Data Prediction Mean Flows let generative speech restoration run in real time with 120 times less compute than prior methods.

A machine-rendered reading of the paper's core claim, the machinery that carries it, and where it could break.

The paper tries to show that difficult speech restoration problems with non-unique solutions can be solved by generative models that operate under real-time constraints. It combines a few-step flow matching approach called Data Prediction Mean Flows with a new low-latency architecture so that tasks like bandwidth extension, gap filling, and removal of codec artifacts or clipping become practical without offline processing. A reader would care because earlier high-quality generative solutions demanded too much computation and delay for live use. If the claim holds, restoration that once required large servers can now happen on-device with only the short-time Fourier transform as added latency while preserving comparable audio quality.

Core claim

The central claim is that a few-step flow matching model based on Data Prediction Mean Flows, paired with a suitable novel low-latency architecture, delivers speech restoration quality similar to large offline generative models while using 120 times less compute and adding no algorithmic latency beyond the STFT.

What carries the argument

Data Prediction Mean Flows, a few-step flow matching technique that predicts data directly to support efficient generative modeling under strict real-time and compute limits.

If this is right

  • Bandwidth extension and gap filling become feasible in live audio streams without offline servers.
  • Removal of non-linear artifacts such as clipping or codec distortion reaches quality levels previously limited to heavy offline processing.
  • Computational demands drop enough to allow deployment on mobile or embedded hardware.
  • Overall system latency remains limited to the short-time Fourier transform window.
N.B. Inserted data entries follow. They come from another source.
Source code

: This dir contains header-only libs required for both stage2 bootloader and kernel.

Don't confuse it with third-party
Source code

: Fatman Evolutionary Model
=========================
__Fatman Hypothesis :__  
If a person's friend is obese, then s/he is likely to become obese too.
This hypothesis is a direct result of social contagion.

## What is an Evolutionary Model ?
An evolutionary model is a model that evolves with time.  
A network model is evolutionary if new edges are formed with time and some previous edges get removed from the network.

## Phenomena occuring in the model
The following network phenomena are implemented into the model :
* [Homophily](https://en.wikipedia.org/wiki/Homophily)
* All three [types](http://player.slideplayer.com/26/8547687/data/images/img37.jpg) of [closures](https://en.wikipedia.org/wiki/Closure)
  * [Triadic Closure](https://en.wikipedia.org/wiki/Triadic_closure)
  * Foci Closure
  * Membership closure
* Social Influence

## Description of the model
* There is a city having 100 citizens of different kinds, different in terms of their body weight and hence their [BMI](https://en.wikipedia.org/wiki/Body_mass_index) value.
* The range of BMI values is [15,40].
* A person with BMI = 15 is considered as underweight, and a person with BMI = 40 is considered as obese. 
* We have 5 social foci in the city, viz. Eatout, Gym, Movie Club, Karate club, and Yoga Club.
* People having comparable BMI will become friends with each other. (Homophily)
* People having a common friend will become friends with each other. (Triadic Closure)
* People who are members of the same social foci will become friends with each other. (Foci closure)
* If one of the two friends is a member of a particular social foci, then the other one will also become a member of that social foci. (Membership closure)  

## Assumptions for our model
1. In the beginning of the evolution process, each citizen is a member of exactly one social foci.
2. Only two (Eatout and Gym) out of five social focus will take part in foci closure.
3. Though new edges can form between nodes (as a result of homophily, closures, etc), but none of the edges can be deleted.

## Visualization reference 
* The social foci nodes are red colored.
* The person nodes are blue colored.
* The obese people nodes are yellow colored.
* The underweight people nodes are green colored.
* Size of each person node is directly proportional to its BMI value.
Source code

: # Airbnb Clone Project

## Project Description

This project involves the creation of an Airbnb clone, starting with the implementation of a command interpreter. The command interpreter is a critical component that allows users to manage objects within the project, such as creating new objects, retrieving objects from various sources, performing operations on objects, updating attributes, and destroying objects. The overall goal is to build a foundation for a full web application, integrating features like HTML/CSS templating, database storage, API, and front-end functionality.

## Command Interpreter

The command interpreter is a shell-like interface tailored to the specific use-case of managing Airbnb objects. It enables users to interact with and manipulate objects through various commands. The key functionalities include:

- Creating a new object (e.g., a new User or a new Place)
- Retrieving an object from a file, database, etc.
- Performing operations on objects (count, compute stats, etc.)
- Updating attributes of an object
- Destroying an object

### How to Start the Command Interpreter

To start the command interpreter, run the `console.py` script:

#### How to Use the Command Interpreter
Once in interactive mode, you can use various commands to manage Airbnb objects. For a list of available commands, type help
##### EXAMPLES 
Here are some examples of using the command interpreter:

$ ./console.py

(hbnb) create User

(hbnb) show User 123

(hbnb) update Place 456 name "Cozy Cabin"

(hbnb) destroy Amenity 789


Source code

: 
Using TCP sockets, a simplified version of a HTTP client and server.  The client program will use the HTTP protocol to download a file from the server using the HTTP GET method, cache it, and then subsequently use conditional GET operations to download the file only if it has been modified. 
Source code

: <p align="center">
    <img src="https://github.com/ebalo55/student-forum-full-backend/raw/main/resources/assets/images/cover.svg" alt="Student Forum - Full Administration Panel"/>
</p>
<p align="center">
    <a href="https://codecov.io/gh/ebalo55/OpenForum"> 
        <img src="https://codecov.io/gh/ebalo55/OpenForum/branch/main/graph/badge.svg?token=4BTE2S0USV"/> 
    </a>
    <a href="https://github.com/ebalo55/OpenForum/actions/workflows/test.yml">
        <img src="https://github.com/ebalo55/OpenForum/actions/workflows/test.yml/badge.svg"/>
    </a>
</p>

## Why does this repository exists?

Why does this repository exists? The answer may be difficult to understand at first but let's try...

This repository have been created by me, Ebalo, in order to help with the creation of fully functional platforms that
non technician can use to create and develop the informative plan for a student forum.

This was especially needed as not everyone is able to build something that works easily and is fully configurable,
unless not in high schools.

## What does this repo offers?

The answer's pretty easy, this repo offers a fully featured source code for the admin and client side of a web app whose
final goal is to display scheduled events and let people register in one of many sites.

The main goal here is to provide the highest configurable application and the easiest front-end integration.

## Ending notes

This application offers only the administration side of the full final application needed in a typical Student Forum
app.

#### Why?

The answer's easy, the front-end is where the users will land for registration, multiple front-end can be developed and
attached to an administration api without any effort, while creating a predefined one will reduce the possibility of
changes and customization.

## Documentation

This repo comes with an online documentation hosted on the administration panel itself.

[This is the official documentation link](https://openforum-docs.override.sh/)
Where Pith is reading between the lines

These are editorial extensions of the paper, not claims the author makes directly.

  • The same low-compute approach could be tested on related live audio problems such as dereverberation if training data is expanded accordingly.
  • Integration into existing communication pipelines might improve call clarity on consumer devices without added hardware.
  • Reducing the number of flow steps further could create variants with even lower latency for the most demanding applications.

Load-bearing premise

The novel low-latency architecture together with few-step Data Prediction Mean Flows can keep audio quality comparable to large offline generative models when operating under strict real-time constraints.

What would settle it

An objective or subjective quality comparison on a standard speech restoration test set that measures whether the proposed model's outputs fall below the perceptual quality of current state-of-the-art offline generative models.
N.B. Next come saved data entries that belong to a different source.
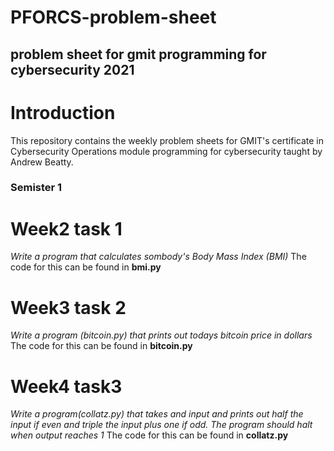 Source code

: # PFORCS-problem-sheet
## problem sheet for gmit programming for cybersecurity 2021
# Introduction
This repository contains the weekly problem sheets for GMIT's certificate in Cybersecurity Operations module programming for cybersecurity taught by Andrew Beatty. 
### Semister 1
# Week2 task 1
*Write a program that calculates sombody's Body Mass Index (BMI)*
The code for this can be found in **bmi.py**
# Week3 task 2
*Write a program (bitcoin.py) that prints out todays bitcoin price in dollars*
The code for this can be found in **bitcoin.py**
# Week4 task3
*Write a program(collatz.py) that takes and input and prints out half the input if even and triple the input plus one if odd. The program should halt when output reaches 1*
The code for this can be found in **collatz.py**


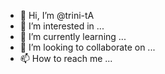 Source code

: - 👋 Hi, I’m @trini-tA
- 👀 I’m interested in ...
- 🌱 I’m currently learning ...
- 💞️ I’m looking to collaborate on ...
- 📫 How to reach me ...

<!---
trini-tA/trini-tA is a ✨ special ✨ repository because its `README.md` (this file) appears on your GitHub profile.
You can click the Preview link to take a look at your changes.
--->
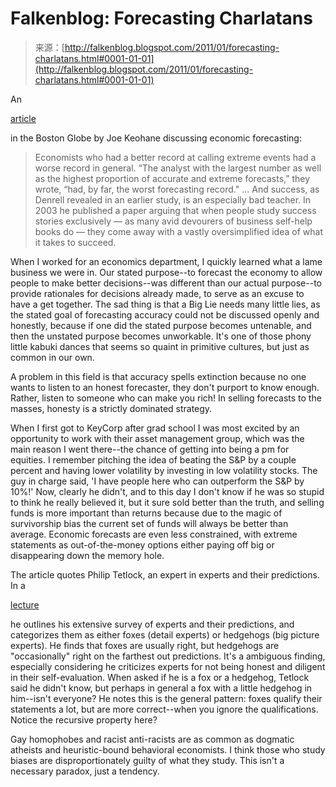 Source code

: <!--yml
category: 未分类
date: 2024-05-12 21:11:18
-->

# Falkenblog: Forecasting Charlatans

> 来源：[http://falkenblog.blogspot.com/2011/01/forecasting-charlatans.html#0001-01-01](http://falkenblog.blogspot.com/2011/01/forecasting-charlatans.html#0001-01-01)

An

[article](http://www.boston.com/bostonglobe/ideas/articles/2011/01/09/that_guy_who_called_the_big_one_dont_listen_to_him/?page=full)

in the Boston Globe by Joe Keohane discussing economic forecasting:

> Economists who had a better record at calling extreme events had a worse record in general. “The analyst with the largest number as well as the highest proportion of accurate and extreme forecasts,” they wrote, “had, by far, the worst forecasting record."
> ...
> And success, as Denrell revealed in an earlier study, is an especially bad teacher. In 2003 he published a paper arguing that when people study success stories exclusively — as many avid devourers of business self-help books do — they come away with a vastly oversimplified idea of what it takes to succeed.

When I worked for an economics department, I quickly learned what a lame business we were in. Our stated purpose--to forecast the economy to allow people to make better decisions--was different than our actual purpose--to provide rationales for decisions already made, to serve as an excuse to have a get together. The sad thing is that a Big Lie needs many little lies, as the stated goal of forecasting accuracy could not be discussed openly and honestly, because if one did the stated purpose becomes untenable, and then the unstated purpose becomes unworkable. It's one of those phony little kabuki dances that seems so quaint in primitive cultures, but just as common in our own.

A problem in this field is that accuracy spells extinction because no one wants to listen to an honest forecaster, they don't purport to know enough. Rather, listen to someone who can make you rich! In selling forecasts to the masses, honesty is a strictly dominated strategy.

When I first got to KeyCorp after grad school I was most excited by an opportunity to work with their asset management group, which was the main reason I went there--the chance of getting into being a pm for equities. I remember pitching the idea of beating the S&P by a couple percent and having lower volatility by investing in low volatility stocks. The guy in charge said, 'I have people here who can outperform the S&P by 10%!' Now, clearly he didn't, and to this day I don't know if he was so stupid to think he really believed it, but it sure sold better than the truth, and selling funds is more important than returns because due to the magic of survivorship bias the current set of funds will always be better than average. Economic forecasts are even less constrained, with extreme statements as out-of-the-money options either paying off big or disappearing down the memory hole.

The article quotes Philip Tetlock, an expert in experts and their predictions. In a

[lecture](http://longnow.org/seminars/02007/jan/26/why-foxes-are-better-forecasters-than-hedgehogs/)

he outlines his extensive survey of experts and their predictions, and categorizes them as either foxes (detail experts) or hedgehogs (big picture experts). He finds that foxes are usually right, but hedgehogs are "occasionally" right on the farthest out predictions. It's a ambiguous finding, especially considering he criticizes experts for not being honest and diligent in their self-evaluation. When asked if he is a fox or a hedgehog, Tetlock said he didn't know, but perhaps in general a fox with a little hedgehog in him--isn't everyone? He notes this is the general pattern: foxes qualify their statements a lot, but are more correct--when you ignore the qualifications. Notice the recursive property here?

Gay homophobes and racist anti-racists are as common as dogmatic atheists and heuristic-bound behavioral economists. I think those who study biases are disproportionately guilty of what they study. This isn't a necessary paradox, just a tendency.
read the original abstract

Generative models are capable to address difficult problems with non-unique solutions like bandwidth extension and gap filling, removing highly non-linear artifacts from codecs, clipping and distortion, as opposed to removing linear additive components like noise and reverb. While large offline processing models have shown impressive results, these tasks have not been solved with real-time capable models with low latency and compute. We propose a few-step flow matching model using Data Prediction Mean Flows in combination with suitable novel low-latency architecture to make flow matching models an attractive choice under theses constraints. Compared to state-of-the-art, our proposed mean flow model uses 120x less compute and introduces no algorithmic latency other than the STFT, while achieving similar audio quality.

Editorial analysis

A structured set of objections, weighed in public.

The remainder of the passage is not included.